*** Begin section ***
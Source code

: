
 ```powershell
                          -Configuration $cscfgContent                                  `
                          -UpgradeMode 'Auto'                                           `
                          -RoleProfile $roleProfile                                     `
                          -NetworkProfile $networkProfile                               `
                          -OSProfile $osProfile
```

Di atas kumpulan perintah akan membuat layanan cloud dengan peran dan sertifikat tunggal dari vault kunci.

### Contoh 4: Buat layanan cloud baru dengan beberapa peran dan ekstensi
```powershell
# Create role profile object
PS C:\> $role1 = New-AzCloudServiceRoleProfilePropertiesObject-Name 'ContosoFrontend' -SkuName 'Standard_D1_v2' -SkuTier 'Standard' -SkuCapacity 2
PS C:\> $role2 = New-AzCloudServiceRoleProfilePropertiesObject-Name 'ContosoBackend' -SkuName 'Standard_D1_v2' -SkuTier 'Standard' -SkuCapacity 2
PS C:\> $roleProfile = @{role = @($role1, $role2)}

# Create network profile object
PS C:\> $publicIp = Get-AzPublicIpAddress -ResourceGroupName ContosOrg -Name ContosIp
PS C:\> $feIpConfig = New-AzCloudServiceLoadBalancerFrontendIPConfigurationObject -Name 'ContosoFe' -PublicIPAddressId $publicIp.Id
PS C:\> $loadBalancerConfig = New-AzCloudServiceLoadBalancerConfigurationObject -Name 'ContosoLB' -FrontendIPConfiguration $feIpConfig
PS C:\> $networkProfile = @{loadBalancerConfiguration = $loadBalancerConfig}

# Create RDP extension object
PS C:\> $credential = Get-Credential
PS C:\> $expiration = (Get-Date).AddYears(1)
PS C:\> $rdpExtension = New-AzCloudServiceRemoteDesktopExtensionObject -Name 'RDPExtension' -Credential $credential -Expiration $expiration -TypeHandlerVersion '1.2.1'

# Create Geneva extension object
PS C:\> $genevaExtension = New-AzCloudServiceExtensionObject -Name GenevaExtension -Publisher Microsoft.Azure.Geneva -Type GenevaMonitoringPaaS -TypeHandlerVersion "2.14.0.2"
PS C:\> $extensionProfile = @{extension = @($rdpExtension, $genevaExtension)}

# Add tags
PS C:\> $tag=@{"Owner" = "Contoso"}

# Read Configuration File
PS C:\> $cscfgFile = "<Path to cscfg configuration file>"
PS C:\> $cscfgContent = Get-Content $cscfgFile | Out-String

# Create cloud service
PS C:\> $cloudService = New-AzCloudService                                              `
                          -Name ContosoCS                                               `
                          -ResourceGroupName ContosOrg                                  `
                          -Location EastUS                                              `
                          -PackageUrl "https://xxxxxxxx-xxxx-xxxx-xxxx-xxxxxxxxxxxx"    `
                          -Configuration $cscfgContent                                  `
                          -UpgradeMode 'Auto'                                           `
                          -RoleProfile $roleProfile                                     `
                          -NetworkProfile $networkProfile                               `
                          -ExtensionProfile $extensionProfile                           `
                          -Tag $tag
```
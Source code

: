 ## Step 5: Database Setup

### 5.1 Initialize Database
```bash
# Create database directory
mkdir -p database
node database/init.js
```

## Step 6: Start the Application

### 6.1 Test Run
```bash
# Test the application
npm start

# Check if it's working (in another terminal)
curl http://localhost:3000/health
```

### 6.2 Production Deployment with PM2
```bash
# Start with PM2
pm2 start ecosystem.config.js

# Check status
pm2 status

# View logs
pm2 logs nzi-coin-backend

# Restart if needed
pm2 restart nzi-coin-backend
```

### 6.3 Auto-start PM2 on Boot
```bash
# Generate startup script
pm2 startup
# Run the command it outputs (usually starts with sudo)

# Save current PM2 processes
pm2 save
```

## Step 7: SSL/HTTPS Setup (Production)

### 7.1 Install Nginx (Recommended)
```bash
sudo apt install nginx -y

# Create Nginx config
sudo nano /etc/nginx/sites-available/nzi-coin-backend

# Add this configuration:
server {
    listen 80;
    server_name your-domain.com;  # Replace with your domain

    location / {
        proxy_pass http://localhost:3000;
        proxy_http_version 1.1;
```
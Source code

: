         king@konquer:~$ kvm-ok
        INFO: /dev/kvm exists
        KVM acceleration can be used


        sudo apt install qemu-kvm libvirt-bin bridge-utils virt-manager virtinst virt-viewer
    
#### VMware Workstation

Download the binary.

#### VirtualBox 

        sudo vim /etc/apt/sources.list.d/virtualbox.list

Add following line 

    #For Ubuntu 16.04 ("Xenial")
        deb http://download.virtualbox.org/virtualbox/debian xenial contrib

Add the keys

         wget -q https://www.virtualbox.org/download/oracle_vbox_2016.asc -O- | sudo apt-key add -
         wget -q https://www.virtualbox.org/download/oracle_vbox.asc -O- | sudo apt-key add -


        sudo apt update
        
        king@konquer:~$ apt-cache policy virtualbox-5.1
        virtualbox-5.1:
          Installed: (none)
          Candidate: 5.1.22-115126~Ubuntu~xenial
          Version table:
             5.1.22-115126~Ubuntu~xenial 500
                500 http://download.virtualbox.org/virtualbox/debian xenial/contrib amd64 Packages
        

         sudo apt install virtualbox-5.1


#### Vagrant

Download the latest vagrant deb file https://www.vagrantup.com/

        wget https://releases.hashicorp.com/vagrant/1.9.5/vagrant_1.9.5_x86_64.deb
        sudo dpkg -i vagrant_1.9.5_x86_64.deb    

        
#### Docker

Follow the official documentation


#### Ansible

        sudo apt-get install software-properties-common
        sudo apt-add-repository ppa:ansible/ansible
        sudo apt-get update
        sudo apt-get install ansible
*** End section ***
What is needed
Could you filter the entries above for lines holding the string "coin" and copy them?

Answer box
pm2 logs nzi-coin-backend
pm2 restart nzi-coin-backend
sudo nano /etc/nginx/sites-available/nzi-coin-backend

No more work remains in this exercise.